E assim, o golfinho Tiquinho e o pingüim Tipitim foram nadando em direção ao poente, ou seja , em direção às nuvens vermelhas, alaranjadas e amarelas do horizonte. Eram como uma pista dos lugares onde o Sol estava passando. Quando estavam quase alcançando, ele desceu por detrás de uma ilha. Então nossos amiguinhos decidiram dar um susto no Sol:

_Aháá! Então é ali, atrás dessa pequena ilha que o danadinho se esconde! Vamos Tipitim, vamos contornar a ilha cada um de um lado!
_Legal, Kiko, assim damos um susto nele!

Então nadaram o mais rápido que podiam, deram a vota na ilhazinha e quando se encontraram para dar o susto, em vez do Sol encontraram pousada numa pedra apenas a gaivota Maricota. Ela se assustou um pouco com eles, mas então explicou para os dois aventureiros:
_Amigos, na verdade ele passa por aqui também todos os dias e neste momento está seguindo viagem atrás daquelas nuvens coloridas que parecem algodão-doce!
_Puxa, Tipitim, quase alcançamos ele! - falou triste o golfinho.
_Calma, Tiquinho, não fique triste, talvez tenhamos ainda alguma chance! - respondeu o pingüim.
_Ei, amigos, gostaria de acompanhar vocês, ainda dá tempo de alcançarmos esse fujão! - disse a gaivota.
_Então vamos nessa! - gritou o golfinho.
_É pra já! Em frente! - gritou o pingüim.
_Lá vamos nós! - gritou a gaivota.
E assim foram seguindo o Sol de perto por 24 horas até que deram a volta ao mundo e chegaram na mesma praia de onde haviam partido...
_Puxa garotos, vocês notaram que ele não se escondeu e que ninguém roubou nem trocou o Sol por outro? É o mesmo de sempre. Será que todo dia ele dá a volta ao redor do mundo? - perguntou Maricota.
Antes que eles pudessem responder alguma coisa, eis que as nuvens se abriram e ouviu-se no céu uma grande gargalhada. Era o próprio Sol:
_Ah, ah, ah! Muito bem crianças, só que é a Terra que gira sobre si mesma. Cada giro desses dura um dia. É por isso que temos o dia e a noite. Na verdade eu fico sempre no mesmo lugar!
_Ah! - disse Tiquinho.
_Oh! - disse Tipitim.
_Uau! - disse Maricota.

_Pela manhã eu sou o Sol nascente, que se levanta no horizonte começando mais um dia e pela tarde eu sou o Sol poente, do outro lado do horizonte, começando mais uma noite.

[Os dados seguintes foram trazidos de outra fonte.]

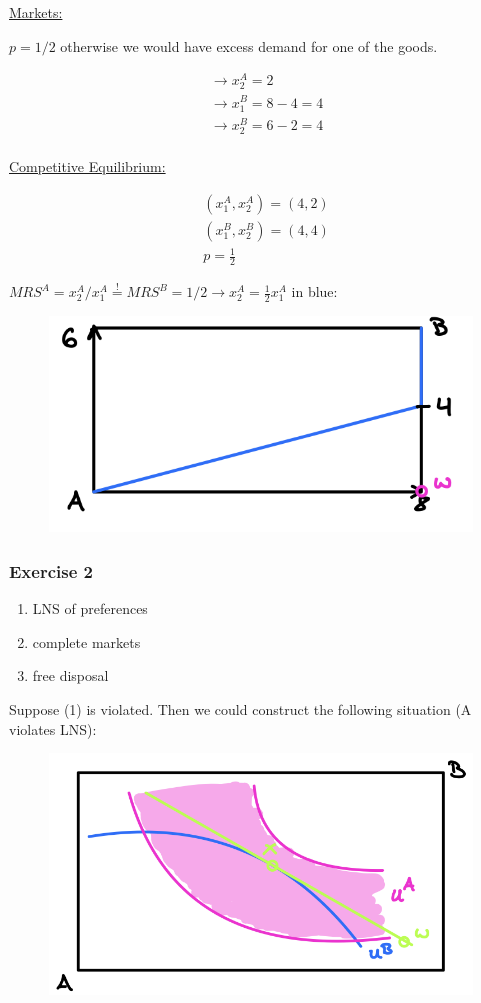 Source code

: {{\begin{enumerate}[label=(\roman*)]
{\underline{Markets:}

$p=1 / 2$ otherwise we would have excess demand for one of the goods.

$$
\begin{aligned}
    & \longrightarrow x_{2}^{A}=2 \\
    & \longrightarrow x_{1}^{B}=8-4=4 \\
    & \longrightarrow x_{2}^{B}=6-2=4 \\
\end{aligned}
$$

\underline{Competitive Equilibrium:}

$$
\begin{aligned}
    & \left(x_{1}^{A}, x_{2}^{A}\right)=(4,2) \\
    & \left(x_{1}^{B}, x_{2}^{B}\right)=(4,4) \\
    & p=\frac{1}{2}
\end{aligned}
$$
}
{\item 
$M RS^{A}=x_{2}^{A} / x_{1}^{A} \stackrel{!}{=} M R S^{B}=1 / 2 \longrightarrow x_{2}^{A}=\frac{1}{2} x_{1}^{A}$ in blue:

\begin{figure}[!htp]
    \centering
    \includegraphics[width=.5\textwidth]{images/2019_20_1.png}
\end{figure}
}
\end{enumerate}
}
{
\subsubsection*{Exercise 2}

\begin{enumerate}
    \item LNS of preferences
    \item complete markets
    \item free disposal
\end{enumerate}

Suppose (1) is violated. Then we could construct the following situation (A violates LNS):

\begin{figure}[!htp]
    \centering
    \includegraphics[width=.75\textwidth]{images/2019_20_2.png}
\end{figure}

}}
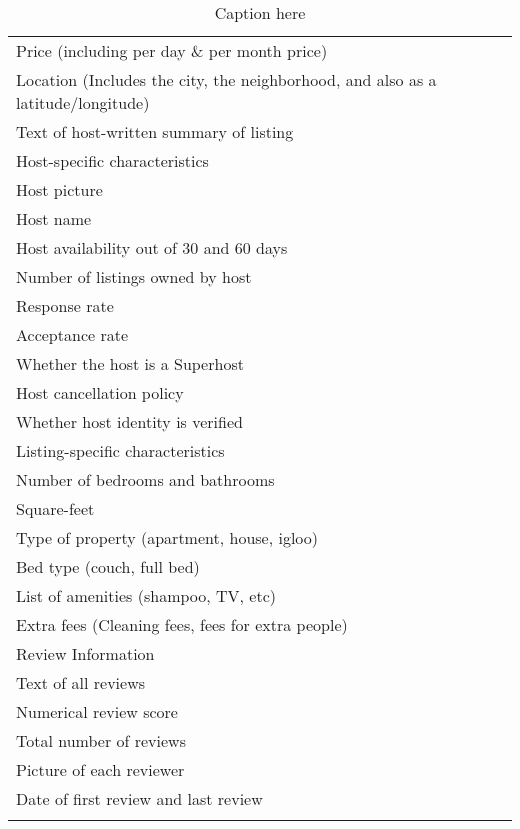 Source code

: {
\def\sym#1{\ifmmode^{#1}\else\(^{#1}\)\fi}
\begin{longtable}{l*{1}{c}}
\caption{testing}\\
\hline\hline\endfirsthead\hline\endhead\hline\endfoot\endlastfoot

\hline

Price (including per day \& per month price) \\
[1em]
Location (Includes the city, the neighborhood, and also as a latitude/longitude) \\
[1em]
Text of host-written summary of listing \\
\hline\hline
Host-specific characteristics \\
[1em]
Host picture\\ 
[1em]
Host name\\
[1em]
Host availability out of 30 and 60 days\\
[1em]
Number of listings owned by host\\
[1em]
Response rate\\
[1em]
Acceptance rate\\
[1em]
Whether the host is a Superhost \\
[1em]
Host cancellation policy\\
[1em]
Whether host identity is verified \\

\hline\hline
Listing-specific characteristics \\
\hline
Number of bedrooms and bathrooms \\
[1em]
Square-feet \\
[1em]
Type of property (apartment, house, igloo)\\
[1em]
Bed type (couch, full bed)\\
[1em]
List of amenities (shampoo, TV, etc)\\
[1em]
Extra fees (Cleaning fees, fees for extra people) \\

\hline\hline
Review Information \\
\hline
Text of all reviews \\
[1em]
Numerical review score \\
[1em]
Total number of reviews \\
[1em]
Picture of each reviewer \\
[1em]
Date of first review and last review \\

\hline\hline
\caption*{Caption here}



\end{longtable}
}
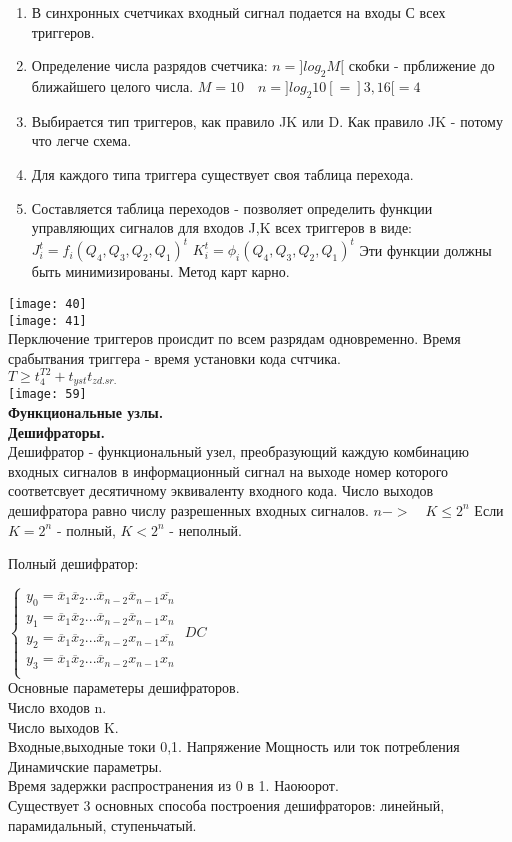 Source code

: \begin{enumerate}
  \item В синхронных счетчиках входный сигнал подается на входы С всех триггеров.
  \item Определение числа разрядов счетчика: $n = ]log_2 M[$ скобки - прближение до ближайшего целого числа.
  $M =10 \quad n = ]log_2 10 [ = ]3,16[ = 4 $
  \item Выбирается тип триггеров, как правило JK или D.
  Как правило JK - потому что легче схема.
  \item Для каждого типа триггера существует своя таблица перехода.
  \item Составляется таблица переходов - позволяет определить функции управляющих сигналов для входов J,K всех триггеров в виде:
  $ J_i^t = f_i(Q_4,Q_3,Q_2,Q_1)^t$  $ K_i^t = \phi_i(Q_4,Q_3,Q_2,Q_1)^t$
  Эти функции должны быть минимизированы. Метод карт карно.
\end{enumerate}
\texttt{[image: 40]}\\
\texttt{[image: 41]}\\
Перключение триггеров происдит по всем разрядам одновременно.
Время срабытвания триггера - время установки кода счтчика.\\
$T \geq t_4^{T2} + t_{yst} t_{zd.sr.}$\\
\texttt{[image: 59]}\\


\Large{ \textbf {Функциональные узлы.}}\\
\textbf{Дешифраторы.}\\
Дешифратор - функциональный узел, преобразующий каждую комбинацию входных сигналов в информационный
сигнал на выходе номер которого соответсвует десятичному эквиваленту входного кода.
Число выходов дешифратора равно числу разрешенных входных сигналов. $ n -> \quad K \leq 2^n$ Если  $K = 2^n$ - полный,  $K < 2^n$ - неполный.

Полный дешифратор:

$\begin{cases}
  y_0 = \overline{x}_1 \overline{x}_2 ... \overline{x}_{n-2} \overline{x}_{n-1} \overline{x_n} \\
  y_1 = \overline{x}_1 \overline{x}_2 ... \overline{x}_{n-2} \overline{x}_{n-1} {x_n}\\
  y_2=  \overline{x}_1 \overline{x}_2 ... \overline{x}_{n-2} x_{n-1} \overline{x_n}\\
  y_3=  \overline{x}_1 \overline{x}_2 ... \overline{x}_{n-2} x_{n-1} {x_n} \\

\end{cases}$
$DC $\\
Основные параметеры дешифраторов.\\
Число входов n.\\
Число выходов K.\\
Входные,выходные токи 0,1.
Напряжение
Мощность или ток потребления \\

Динамичские параметры.\\
Время задержки распространения из 0 в 1. Наоюорот.\\

Существует 3 основных способа построения дешифраторов: линейный, парамидальный, ступеньчатый.
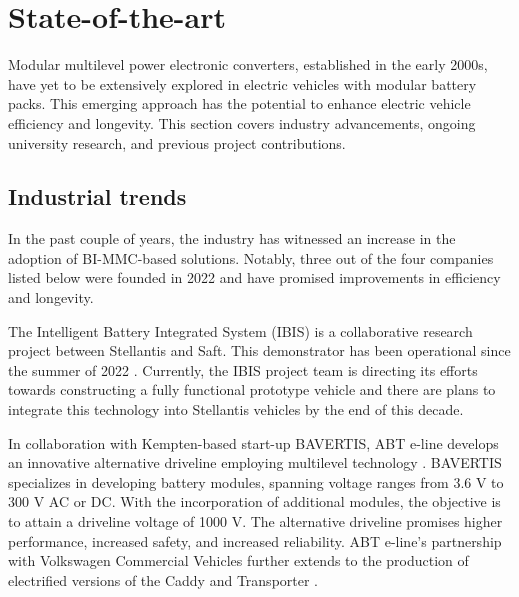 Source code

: \documentclass{article}
\begin{document}
\section{State-of-the-art}
Modular multilevel power electronic converters, established in the early 2000s, have yet to be extensively explored in electric vehicles with modular battery packs. This emerging approach has the potential to enhance electric vehicle efficiency and longevity. This section covers industry advancements, ongoing university research, and previous project contributions. %

\subsection{Industrial trends}
In the past couple of years, the industry has witnessed an increase in the adoption of BI-MMC-based solutions. Notably, three out of the four companies listed below were founded in 2022 and have promised improvements in efficiency and longevity.    

The Intelligent Battery Integrated System (IBIS) is a collaborative research project between Stellantis and Saft. This demonstrator has been operational since the summer of 2022 \cite{ChargedEVs}. Currently, the IBIS project team is directing its efforts towards constructing a fully functional prototype vehicle and there are plans to integrate this technology into Stellantis vehicles by the end of this decade. 

In collaboration with Kempten-based start-up BAVERTIS, ABT e-line develops an innovative alternative driveline employing multilevel technology \cite{ABTSportsline}. BAVERTIS specializes in developing battery modules, spanning voltage ranges from 3.6 V to 300 V AC or DC. With the incorporation of additional modules, the objective is to attain a driveline voltage of 1000 V. The alternative driveline promises higher performance, increased safety, and increased reliability. ABT e-line's partnership with Volkswagen Commercial Vehicles further extends to the production of electrified versions of the Caddy and Transporter \cite{ABTeline}. 
\end{document}
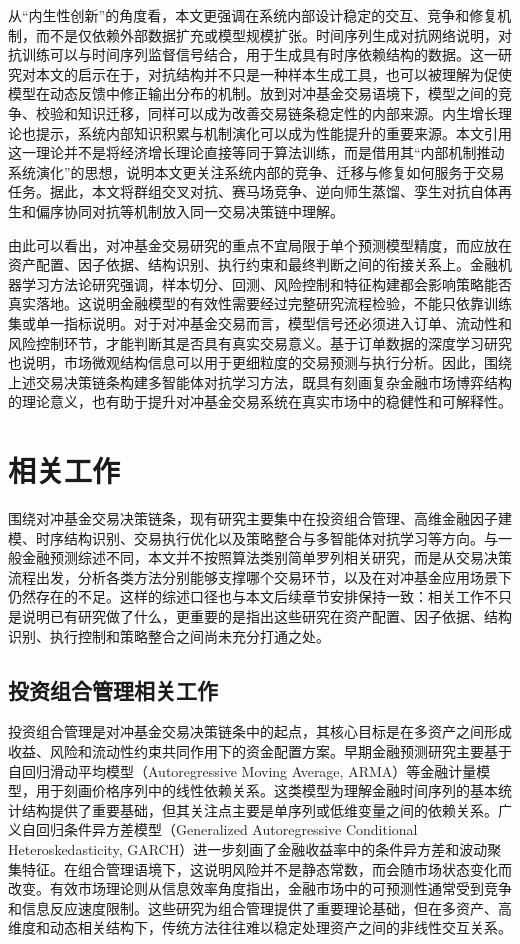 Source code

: 从“内生性创新”的角度看，本文更强调在系统内部设计稳定的交互、竞争和修复机制，而不是仅依赖外部数据扩充或模型规模扩张。时间序列生成对抗网络说明，对抗训练可以与时间序列监督信号结合，用于生成具有时序依赖结构的数据\cite{yoon2019time}。这一研究对本文的启示在于，对抗结构并不只是一种样本生成工具，也可以被理解为促使模型在动态反馈中修正输出分布的机制。放到对冲基金交易语境下，模型之间的竞争、校验和知识迁移，同样可以成为改善交易链条稳定性的内部来源。内生增长理论也提示，系统内部知识积累与机制演化可以成为性能提升的重要来源\cite{romer1990endogenous}。本文引用这一理论并不是将经济增长理论直接等同于算法训练，而是借用其“内部机制推动系统演化”的思想，说明本文更关注系统内部的竞争、迁移与修复如何服务于交易任务。据此，本文将群组交叉对抗、赛马场竞争、逆向师生蒸馏、孪生对抗自体再生和偏序协同对抗等机制放入同一交易决策链中理解。

由此可以看出，对冲基金交易研究的重点不宜局限于单个预测模型精度，而应放在资产配置、因子依据、结构识别、执行约束和最终判断之间的衔接关系上。金融机器学习方法论研究强调，样本切分、回测、风险控制和特征构建都会影响策略能否真实落地\cite{lopezdeprado2018advances}。这说明金融模型的有效性需要经过完整研究流程检验，不能只依靠训练集或单一指标说明。对于对冲基金交易而言，模型信号还必须进入订单、流动性和风险控制环节，才能判断其是否具有真实交易意义。基于订单数据的深度学习研究也说明，市场微观结构信息可以用于更细粒度的交易预测与执行分析\cite{zhang2021market}。因此，围绕上述交易决策链条构建多智能体对抗学习方法，既具有刻画复杂金融市场博弈结构的理论意义，也有助于提升对冲基金交易系统在真实市场中的稳健性和可解释性。


\section{相关工作}
围绕对冲基金交易决策链条，现有研究主要集中在投资组合管理、高维金融因子建模、时序结构识别、交易执行优化以及策略整合与多智能体对抗学习等方向。与一般金融预测综述不同，本文并不按照算法类别简单罗列相关研究，而是从交易决策流程出发，分析各类方法分别能够支撑哪个交易环节，以及在对冲基金应用场景下仍然存在的不足。这样的综述口径也与本文后续章节安排保持一致：相关工作不只是说明已有研究做了什么，更重要的是指出这些研究在资产配置、因子依据、结构识别、执行控制和策略整合之间尚未充分打通之处。

\subsection{投资组合管理相关工作}
投资组合管理是对冲基金交易决策链条中的起点，其核心目标是在多资产之间形成收益、风险和流动性约束共同作用下的资金配置方案。早期金融预测研究主要基于自回归滑动平均模型（Autoregressive Moving Average, ARMA）等金融计量模型，用于刻画价格序列中的线性依赖关系\cite{tsay2005analysis}。这类模型为理解金融时间序列的基本统计结构提供了重要基础，但其关注点主要是单序列或低维变量之间的依赖关系。广义自回归条件异方差模型（Generalized Autoregressive Conditional Heteroskedasticity, GARCH）进一步刻画了金融收益率中的条件异方差和波动聚集特征\cite{bollerslev1986generalized}。在组合管理语境下，这说明风险并不是静态常数，而会随市场状态变化而改变。有效市场理论则从信息效率角度指出，金融市场中的可预测性通常受到竞争和信息反应速度限制\cite{fama1970efficient}。这些研究为组合管理提供了重要理论基础，但在多资产、高维度和动态相关结构下，传统方法往往难以稳定处理资产之间的非线性交互关系。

_Ora, e eu que pensava que ele viajava no céu e se escondia de noite! – disse Tiquinho.
_Ora, e eu que pensava que as estrelinhas desciam do céu pra se esquentar na areia! - disse Tipitim.
_Ora e eu que pensava que ele se escondia nas nuvens só pra comer algodão doce! - disse Maricota.
E foi assim que, enquanto o golfinho Tiquinho surfava as ondas daquela praia e o pingüim Tipitim catava mais umas conchinhas para sua coleção, a gaivota Maricota aproveitou a tarde para surpreender seus dois amiguinhos, fazendo um belo castelo-de-areia, com uma bonita torre no centro, onde se viam duas janelas. Uma para ver o Sol nascente e outra para ver o Sol poente.